_PROVIDED DATA_:

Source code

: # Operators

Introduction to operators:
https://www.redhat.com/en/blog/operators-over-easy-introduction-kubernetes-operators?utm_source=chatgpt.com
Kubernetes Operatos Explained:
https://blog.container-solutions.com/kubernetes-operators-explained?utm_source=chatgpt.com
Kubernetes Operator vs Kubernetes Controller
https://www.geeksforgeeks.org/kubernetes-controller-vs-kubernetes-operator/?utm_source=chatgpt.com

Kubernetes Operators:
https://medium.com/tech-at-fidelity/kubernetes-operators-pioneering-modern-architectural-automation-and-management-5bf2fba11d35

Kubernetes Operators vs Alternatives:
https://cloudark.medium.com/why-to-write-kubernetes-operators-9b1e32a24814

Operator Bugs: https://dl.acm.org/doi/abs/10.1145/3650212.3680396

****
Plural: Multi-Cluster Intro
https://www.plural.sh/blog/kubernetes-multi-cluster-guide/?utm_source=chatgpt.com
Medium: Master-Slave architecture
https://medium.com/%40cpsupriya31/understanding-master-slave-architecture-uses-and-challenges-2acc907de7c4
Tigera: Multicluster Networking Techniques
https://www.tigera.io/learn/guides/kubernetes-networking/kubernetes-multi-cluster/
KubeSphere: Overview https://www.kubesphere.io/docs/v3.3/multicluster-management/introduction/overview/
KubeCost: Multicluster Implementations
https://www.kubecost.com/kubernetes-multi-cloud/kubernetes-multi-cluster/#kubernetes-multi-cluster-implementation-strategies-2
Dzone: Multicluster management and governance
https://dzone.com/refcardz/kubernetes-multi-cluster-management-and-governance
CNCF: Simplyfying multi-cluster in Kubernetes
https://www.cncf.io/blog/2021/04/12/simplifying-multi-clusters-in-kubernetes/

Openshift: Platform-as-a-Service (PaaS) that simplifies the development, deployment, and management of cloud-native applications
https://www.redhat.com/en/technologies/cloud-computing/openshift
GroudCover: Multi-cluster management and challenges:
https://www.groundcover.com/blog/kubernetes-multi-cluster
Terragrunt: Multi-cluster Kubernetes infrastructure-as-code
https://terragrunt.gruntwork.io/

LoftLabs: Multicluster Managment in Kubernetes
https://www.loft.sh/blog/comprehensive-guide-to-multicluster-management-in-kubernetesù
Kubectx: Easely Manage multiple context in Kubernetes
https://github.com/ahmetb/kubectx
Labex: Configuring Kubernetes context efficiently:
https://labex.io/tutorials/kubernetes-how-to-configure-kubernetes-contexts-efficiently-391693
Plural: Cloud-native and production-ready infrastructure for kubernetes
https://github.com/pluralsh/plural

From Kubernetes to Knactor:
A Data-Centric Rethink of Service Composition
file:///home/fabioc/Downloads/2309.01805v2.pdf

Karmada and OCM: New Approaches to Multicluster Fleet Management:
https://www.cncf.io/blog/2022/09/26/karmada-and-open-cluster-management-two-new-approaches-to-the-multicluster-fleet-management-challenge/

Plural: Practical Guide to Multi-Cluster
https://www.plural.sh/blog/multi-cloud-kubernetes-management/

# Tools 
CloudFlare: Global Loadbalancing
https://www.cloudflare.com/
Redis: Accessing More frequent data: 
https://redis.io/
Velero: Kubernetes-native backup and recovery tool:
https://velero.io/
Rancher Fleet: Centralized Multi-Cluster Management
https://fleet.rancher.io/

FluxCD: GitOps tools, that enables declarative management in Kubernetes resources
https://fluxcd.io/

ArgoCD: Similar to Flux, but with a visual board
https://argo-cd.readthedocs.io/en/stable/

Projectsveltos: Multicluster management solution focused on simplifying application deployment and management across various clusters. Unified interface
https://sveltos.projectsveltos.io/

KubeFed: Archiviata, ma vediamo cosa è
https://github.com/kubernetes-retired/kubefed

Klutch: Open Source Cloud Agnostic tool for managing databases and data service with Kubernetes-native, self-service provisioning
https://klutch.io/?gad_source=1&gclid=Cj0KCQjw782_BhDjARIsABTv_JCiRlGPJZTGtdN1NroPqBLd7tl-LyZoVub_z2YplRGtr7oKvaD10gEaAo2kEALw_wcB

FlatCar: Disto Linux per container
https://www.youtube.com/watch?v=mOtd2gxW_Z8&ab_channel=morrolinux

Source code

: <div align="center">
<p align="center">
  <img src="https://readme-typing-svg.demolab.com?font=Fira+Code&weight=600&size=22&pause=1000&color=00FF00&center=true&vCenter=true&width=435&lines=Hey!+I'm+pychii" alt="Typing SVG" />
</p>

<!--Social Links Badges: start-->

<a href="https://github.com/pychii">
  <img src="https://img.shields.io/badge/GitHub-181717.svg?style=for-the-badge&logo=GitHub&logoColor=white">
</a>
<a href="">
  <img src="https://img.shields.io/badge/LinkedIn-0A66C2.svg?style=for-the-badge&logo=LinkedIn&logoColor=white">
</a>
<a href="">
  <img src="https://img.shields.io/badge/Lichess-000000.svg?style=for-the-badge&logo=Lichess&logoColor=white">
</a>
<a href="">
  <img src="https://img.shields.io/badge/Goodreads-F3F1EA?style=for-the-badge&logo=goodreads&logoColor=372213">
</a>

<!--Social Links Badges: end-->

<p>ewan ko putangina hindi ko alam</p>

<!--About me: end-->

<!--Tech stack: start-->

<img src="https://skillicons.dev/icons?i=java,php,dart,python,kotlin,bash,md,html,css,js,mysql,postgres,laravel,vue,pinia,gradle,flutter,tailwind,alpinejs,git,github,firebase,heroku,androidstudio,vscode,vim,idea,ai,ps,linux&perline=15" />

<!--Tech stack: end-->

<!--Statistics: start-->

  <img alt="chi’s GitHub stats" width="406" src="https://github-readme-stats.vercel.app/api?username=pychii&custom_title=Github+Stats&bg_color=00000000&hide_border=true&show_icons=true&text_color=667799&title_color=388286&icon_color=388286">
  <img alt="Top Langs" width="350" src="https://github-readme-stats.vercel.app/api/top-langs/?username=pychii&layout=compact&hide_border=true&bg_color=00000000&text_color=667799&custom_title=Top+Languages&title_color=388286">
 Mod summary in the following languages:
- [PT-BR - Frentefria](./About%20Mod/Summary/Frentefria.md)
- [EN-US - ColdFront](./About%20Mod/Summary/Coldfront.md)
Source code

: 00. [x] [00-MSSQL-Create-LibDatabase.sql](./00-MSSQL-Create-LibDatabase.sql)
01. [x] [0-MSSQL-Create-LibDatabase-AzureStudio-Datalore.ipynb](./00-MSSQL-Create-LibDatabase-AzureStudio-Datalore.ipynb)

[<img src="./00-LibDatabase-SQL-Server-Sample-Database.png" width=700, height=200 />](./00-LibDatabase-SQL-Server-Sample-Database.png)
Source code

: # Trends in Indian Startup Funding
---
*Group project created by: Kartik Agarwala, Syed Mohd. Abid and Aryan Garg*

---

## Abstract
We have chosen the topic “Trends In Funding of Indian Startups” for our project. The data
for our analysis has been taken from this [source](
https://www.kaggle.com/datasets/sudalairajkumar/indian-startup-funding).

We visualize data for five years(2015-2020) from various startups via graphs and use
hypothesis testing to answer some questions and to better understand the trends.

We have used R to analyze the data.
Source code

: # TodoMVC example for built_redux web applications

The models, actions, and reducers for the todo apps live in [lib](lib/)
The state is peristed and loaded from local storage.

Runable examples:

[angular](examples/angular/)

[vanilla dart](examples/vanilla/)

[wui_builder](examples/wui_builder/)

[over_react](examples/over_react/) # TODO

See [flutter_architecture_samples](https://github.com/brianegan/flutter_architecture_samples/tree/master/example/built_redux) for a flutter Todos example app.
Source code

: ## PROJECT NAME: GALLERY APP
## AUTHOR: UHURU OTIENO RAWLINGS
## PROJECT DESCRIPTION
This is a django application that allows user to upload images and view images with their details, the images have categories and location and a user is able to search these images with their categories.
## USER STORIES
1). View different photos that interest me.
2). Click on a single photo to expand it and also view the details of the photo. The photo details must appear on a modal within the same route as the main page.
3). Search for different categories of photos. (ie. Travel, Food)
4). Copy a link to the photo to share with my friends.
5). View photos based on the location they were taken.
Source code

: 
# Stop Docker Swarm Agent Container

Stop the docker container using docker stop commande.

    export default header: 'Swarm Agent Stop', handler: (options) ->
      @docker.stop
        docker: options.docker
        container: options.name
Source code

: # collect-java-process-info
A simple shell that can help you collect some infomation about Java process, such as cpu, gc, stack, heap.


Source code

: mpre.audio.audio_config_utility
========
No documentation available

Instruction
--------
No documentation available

_EXERCISE PROMPT_:
A copy of each line above that holds the word "examples" is the expected answer.

_RESPONSE TO THE EXERCISE_:
Runable examples:
[angular](examples/angular/)
[vanilla dart](examples/vanilla/)
[wui_builder](examples/wui_builder/)
[over_react](examples/over_react/) # TODO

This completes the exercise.